Donn Mixon, Jonesboro, Ark., for appellees; Bill Penix, Jonesboro, Ark., and J. W. Steinsiek, Blytheville, Ark., on brief.


G. Ross Smith, Little Rock, Ark., for amicus curiae, Ark. School Boards Ass'n.


Before GIBSON, Chief Judge, BRIGHT, Circuit Judge, and HANSON, Chief District Judge.*


HANSON, District Judge.


Appellant Ellis Dwight Williams commenced this civil rights action under 42 U.S.C. § 1983 (1970), seeking a declaratory judgment, injunctive relief, and damages based on the Blytheville, Arkansas School District's decision not to renew his employment as a non-tenured teacher and basketball coach for the 1973-1974 school term. Named as defendants in the lawsuit were the individual Blytheville School Board directors and the school district itself.
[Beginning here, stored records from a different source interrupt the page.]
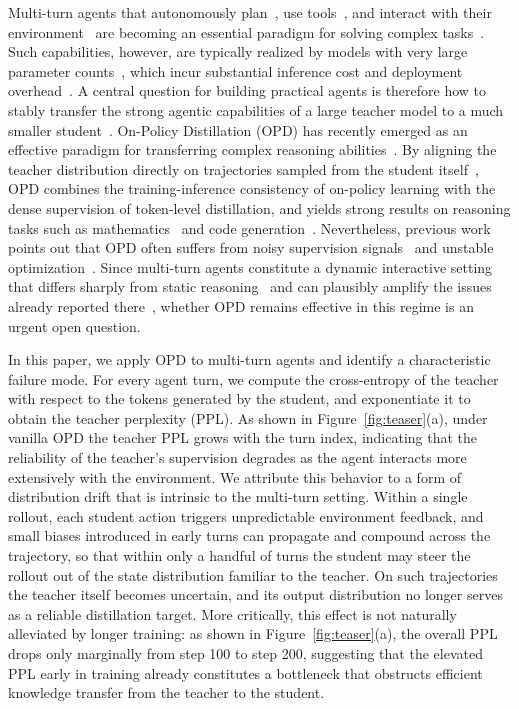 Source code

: \documentclass[11pt]{article}
\begin{document}
Multi-turn agents that autonomously plan~\citep{wang2023plan}, use tools~\citep{schick2023toolformer,singh2025agentic}, and interact with their environment~\citep{react,chen2025reinforcement} are becoming an essential paradigm for solving complex tasks~\citep{xi2023rise,demy}. Such capabilities, however, are typically realized by models with very large parameter counts~\citep{qwen2025qwen3}, which incur substantial inference cost and deployment overhead~\citep{xu2024ondevice}. A central question for building practical agents is therefore how to stably transfer the strong agentic capabilities of a large teacher model to a much smaller student~\citep{xu2024kd_llm_survey,AgentDistillation,Agentdistill,sad,coa}. On-Policy Distillation (OPD) has recently emerged as an effective paradigm for transferring complex reasoning abilities~\citep{lu2025onpolicydistillation,mimov2flash,sun2026simct,zhong2026sod}. By aligning the teacher distribution directly on trajectories sampled from the student itself~\citep{opd,gu2024minillm}, 
OPD combines the training-inference consistency of on-policy learning with the dense supervision of token-level distillation, 
and yields strong results on reasoning tasks such as mathematics~\citep{eopd, tip} and code generation~\citep{uniopd, yang2026learning}. 
Nevertheless, previous work points out that OPD often suffers from noisy supervision signals~\citep{fu2026revisiting,li2026rethinking} and unstable optimization~\citep{manyfaces2026,stableopd2026,opdsurvey,srpo,sdrlvr}. Since multi-turn agents constitute a dynamic interactive setting that differs sharply from static reasoning~\citep{demy,zhou2024archer} and can plausibly amplify the issues already reported there~\citep{xue2025simpletir,skillsd}, whether OPD remains effective in this regime is an urgent open question.

In this paper, we apply OPD to multi-turn agents and identify a characteristic failure mode. 
For every agent turn, we compute the cross-entropy of the teacher with respect to the tokens generated by the student, and exponentiate it to obtain the teacher perplexity (PPL). 
As shown in Figure~\ref{fig:teaser}(a), under vanilla OPD the teacher PPL grows with the turn index, indicating that the reliability of the teacher's supervision degrades as the agent interacts more extensively with the environment. 
We attribute this behavior to a form of distribution drift that is intrinsic to the multi-turn setting. 
Within a single rollout, each student action triggers unpredictable environment feedback, and small biases introduced in early turns can propagate and compound across the trajectory, so that within only a handful of turns the student may steer the rollout out of the state distribution familiar to the teacher. 
On such trajectories the teacher itself becomes uncertain, and its output distribution no longer serves as a reliable distillation target. More critically, this effect is not naturally alleviated by longer training: as shown in Figure~\ref{fig:teaser}(a), the overall PPL drops only marginally from step 100 to step 200, suggesting that the elevated PPL early in training already constitutes a bottleneck that obstructs efficient knowledge transfer from the teacher to the student.
\end{document}
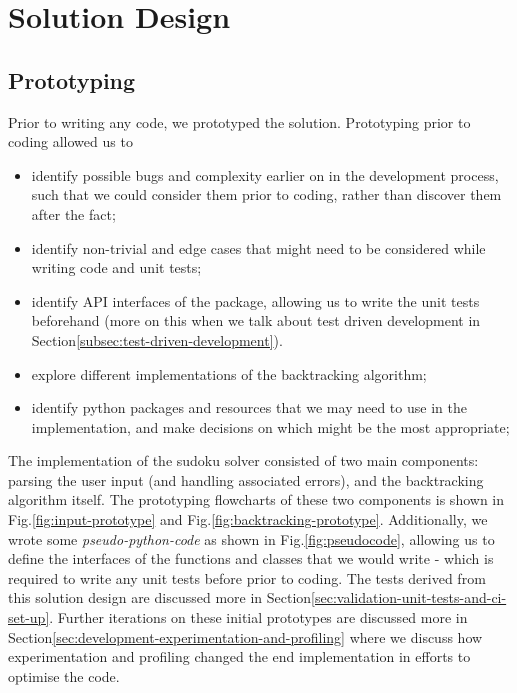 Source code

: 
\section{Solution Design}\label{sec:solution-design}
    \subsection{Prototyping}\label{subsec:prototyping}
    Prior to writing any code, we prototyped the solution.
    Prototyping prior to coding allowed us to
    \begin{itemize}
        \item identify possible bugs and complexity earlier on in the development process, such that we could consider them
        prior to coding, rather than discover them after the fact;
        \item identify non-trivial and edge cases that might need to be considered while writing code and unit tests;
        \item identify API interfaces of the package, allowing us to write the unit tests beforehand (more on this when
        we talk about test driven development in Section\eqref{subsec:test-driven-development}).
        \item explore different implementations of the backtracking algorithm;
        \item identify python packages and resources that we may need to use in the implementation, and make decisions on which
        might be the most appropriate;
    \end{itemize}
    The implementation of the sudoku solver consisted of two main components: parsing the user input (and handling
    associated errors), and the backtracking algorithm itself.
    The prototyping flowcharts of these two components is shown in Fig.\eqref{fig:input-prototype} and Fig.\eqref{fig:backtracking-prototype}.
    Additionally, we wrote some \textit{pseudo-python-code} as shown in Fig.\eqref{fig:pseudocode}, allowing us to define
    the interfaces of the functions and classes that we would write - which is required to write any unit tests before prior
    to coding.
    The tests derived from this solution design are discussed more in Section\eqref{sec:validation-unit-tests-and-ci-set-up}.
    Further iterations on these initial prototypes are discussed more in Section\eqref{sec:development-experimentation-and-profiling}
    where we discuss how experimentation and profiling changed the end implementation in efforts to optimise the code.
The District Court, after a non-jury trial, entered an extensive memorandum opinion1 which found no constitutional infirmities in the defendants' actions, and accordingly ordered the complaint dismissed. Before discussing the five grounds for reversal urged by the appellant, we will briefly review the facts.


Appellant is a teacher certified under Arkansas law, with over twenty-five years' experience. In May of 1972, he entered into an employment contract with the Blytheville School District for the 1972-1973 school year. This was to be appellant's tenth year as a teacher and high school basketball coach for the District; he was non-tenured. General supervision of the athletic program at Blytheville High School was the dual responsibility of the school's athletic director and principal. Appellant, as basketball coach, and Larry Wright, as football coach, were to conduct themselves pursuant to the policies and directives of their superiors. As the record amply reflects, the athletic program at Blytheville High School did not function smoothly during the 1972-1973 school term. Appellant and coach Wright were frequently at odds over the use of the school's somewhat limited physical facilities. Further, it appears that appellant found it difficult to operate within the chain of command established at the school. On at least two occasions he voiced complaints to outsiders about the internal operation of the school's athletic program in both instances he was acting contrary to the orders of the Athletic Director and Principal.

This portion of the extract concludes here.